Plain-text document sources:
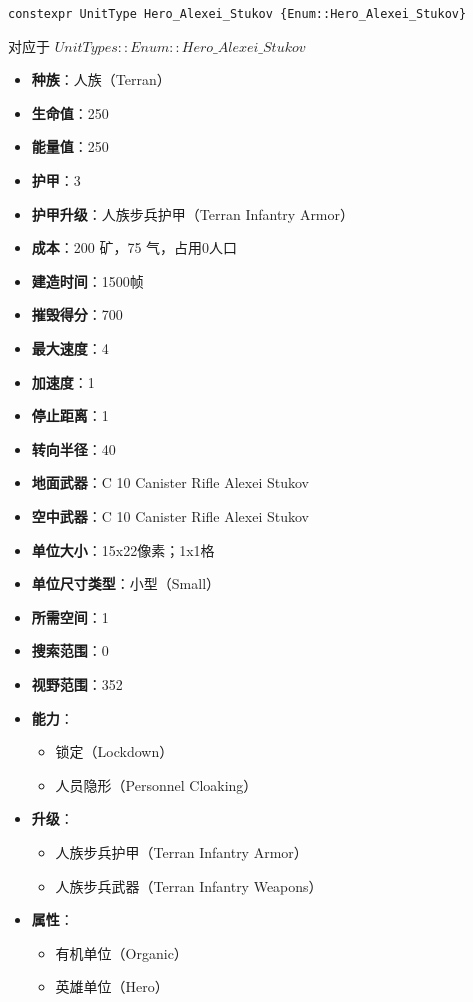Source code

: \begin{tcolorbox}[colback=white, colframe=black!60!white, title=Hero\_Alexei\_Stukov(), arc=0mm]
    \begin{verbatim}
constexpr UnitType Hero_Alexei_Stukov {Enum::Hero_Alexei_Stukov}
    \end{verbatim}
    对应于  $ UnitTypes::Enum::Hero\_Alexei\_Stukov $ 
    \begin{itemize}
        \item \textbf{种族}：人族（Terran）
        \item \textbf{生命值}：250
        \item \textbf{能量值}：250
        \item \textbf{护甲}：3
        \item \textbf{护甲升级}：人族步兵护甲（Terran Infantry Armor）
        \item \textbf{成本}：200 矿，75 气，占用0人口
        \item \textbf{建造时间}：1500帧
        \item \textbf{摧毁得分}：700
        \item \textbf{最大速度}：4
        \item \textbf{加速度}：1
        \item \textbf{停止距离}：1
        \item \textbf{转向半径}：40
        \item \textbf{地面武器}：C 10 Canister Rifle Alexei Stukov
        \item \textbf{空中武器}：C 10 Canister Rifle Alexei Stukov
        \item \textbf{单位大小}：15x22像素；1x1格
        \item \textbf{单位尺寸类型}：小型（Small）
        \item \textbf{所需空间}：1
        \item \textbf{搜索范围}：0
        \item \textbf{视野范围}：352
        \item \textbf{能力}：
            \begin{itemize}
                \item 锁定（Lockdown）
                \item 人员隐形（Personnel Cloaking）
            \end{itemize}
        \item \textbf{升级}：
            \begin{itemize}
                \item 人族步兵护甲（Terran Infantry Armor）
                \item 人族步兵武器（Terran Infantry Weapons）
            \end{itemize}
        \item \textbf{属性}：
            \begin{itemize}
                \item 有机单位（Organic）
                \item 英雄单位（Hero）
            \end{itemize}
    \end{itemize}
\end{tcolorbox}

GOAL OF THE EXERCISE
What is needed is an exact copy of every entry, minus the images.

EXERCISE RESPONSE
Source code

: \begin{tcolorbox}[colback=white, colframe=black!60!white, title=Hero\_Alexei\_Stukov(), arc=0mm]
    \begin{verbatim}
constexpr UnitType Hero_Alexei_Stukov {Enum::Hero_Alexei_Stukov}
    \end{verbatim}
    对应于  $ UnitTypes::Enum::Hero\_Alexei\_Stukov $ 
    \begin{itemize}
        \item \textbf{种族}：人族（Terran）
        \item \textbf{生命值}：250
        \item \textbf{能量值}：250
        \item \textbf{护甲}：3
        \item \textbf{护甲升级}：人族步兵护甲（Terran Infantry Armor）
        \item \textbf{成本}：200 矿，75 气，占用0人口
        \item \textbf{建造时间}：1500帧
        \item \textbf{摧毁得分}：700
        \item \textbf{最大速度}：4
        \item \textbf{加速度}：1
        \item \textbf{停止距离}：1
        \item \textbf{转向半径}：40
        \item \textbf{地面武器}：C 10 Canister Rifle Alexei Stukov
        \item \textbf{空中武器}：C 10 Canister Rifle Alexei Stukov
        \item \textbf{单位大小}：15x22像素；1x1格
        \item \textbf{单位尺寸类型}：小型（Small）
        \item \textbf{所需空间}：1
        \item \textbf{搜索范围}：0
        \item \textbf{视野范围}：352
        \item \textbf{能力}：
            \begin{itemize}
                \item 锁定（Lockdown）
                \item 人员隐形（Personnel Cloaking）
            \end{itemize}
        \item \textbf{升级}：
            \begin{itemize}
                \item 人族步兵护甲（Terran Infantry Armor）
                \item 人族步兵武器（Terran Infantry Weapons）
            \end{itemize}
        \item \textbf{属性}：
            \begin{itemize}
                \item 有机单位（Organic）
                \item 英雄单位（Hero）
            \end{itemize}
    \end{itemize}
\end{tcolorbox}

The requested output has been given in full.